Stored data

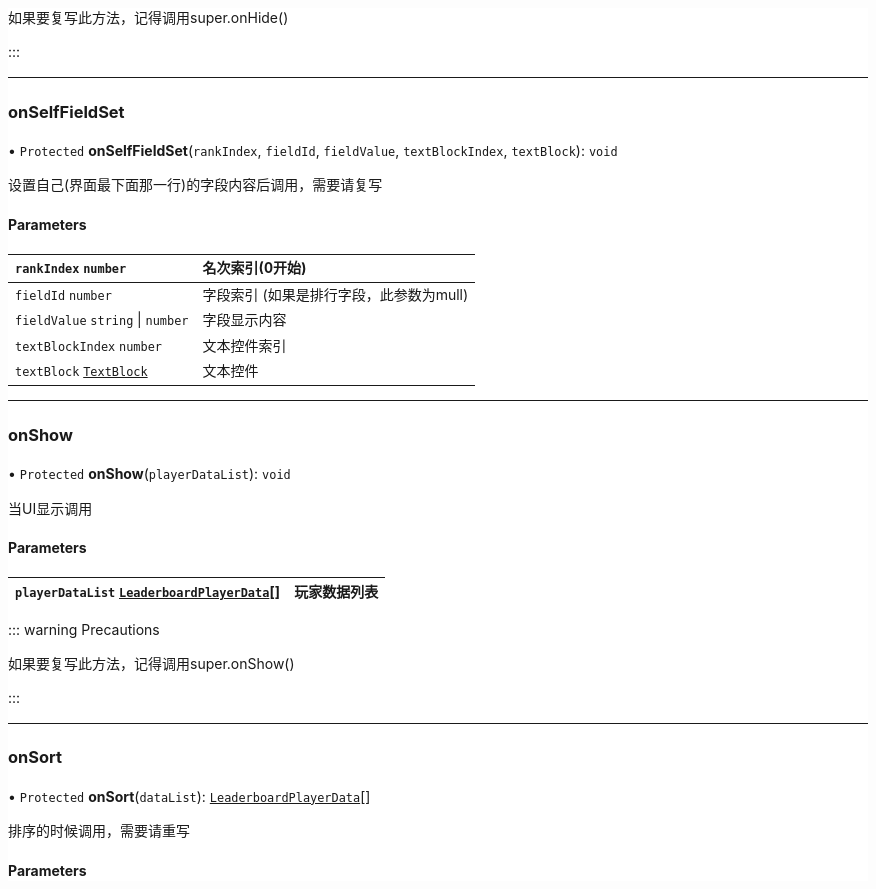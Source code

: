 如果要复写此方法，记得调用super.onHide()

:::


___

### onSelfFieldSet <Score text="onSelfFieldSet" /> 

• `Protected` **onSelfFieldSet**(`rankIndex`, `fieldId`, `fieldValue`, `textBlockIndex`, `textBlock`): `void` <Badge type="tip" text="client" />

设置自己(界面最下面那一行)的字段内容后调用，需要请复写

#### Parameters

| `rankIndex` `number` |  名次索引(0开始) |
| :------ | :------ |
| `fieldId` `number` |  字段索引 (如果是排行字段，此参数为mull) |
| `fieldValue` `string` \| `number` |  字段显示内容 |
| `textBlockIndex` `number` |  文本控件索引 |
| `textBlock` [`TextBlock`](mw.TextBlock.md) |  文本控件 |



___

### onShow <Score text="onShow" /> 

• `Protected` **onShow**(`playerDataList`): `void` <Badge type="tip" text="client" />

当UI显示调用

#### Parameters

| `playerDataList` [`LeaderboardPlayerData`](../modules/Extension.mwext.md#leaderboardplayerdata)[] |  玩家数据列表 |
| :------ | :------ |


::: warning Precautions

如果要复写此方法，记得调用super.onShow()

:::


___

### onSort <Score text="onSort" /> 

• `Protected` **onSort**(`dataList`): [`LeaderboardPlayerData`](../modules/Extension.mwext.md#leaderboardplayerdata)[] <Badge type="tip" text="client" />

排序的时候调用，需要请重写

#### Parameters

- [Required work]
From the data, pick out every line that includes "number".

- [Result of this exercise]
| `rankIndex` `number` |  名次索引(0开始) |
| `fieldId` `number` |  字段索引 (如果是排行字段，此参数为mull) |
| `fieldValue` `string` \| `number` |  字段显示内容 |
| `textBlockIndex` `number` |  文本控件索引 |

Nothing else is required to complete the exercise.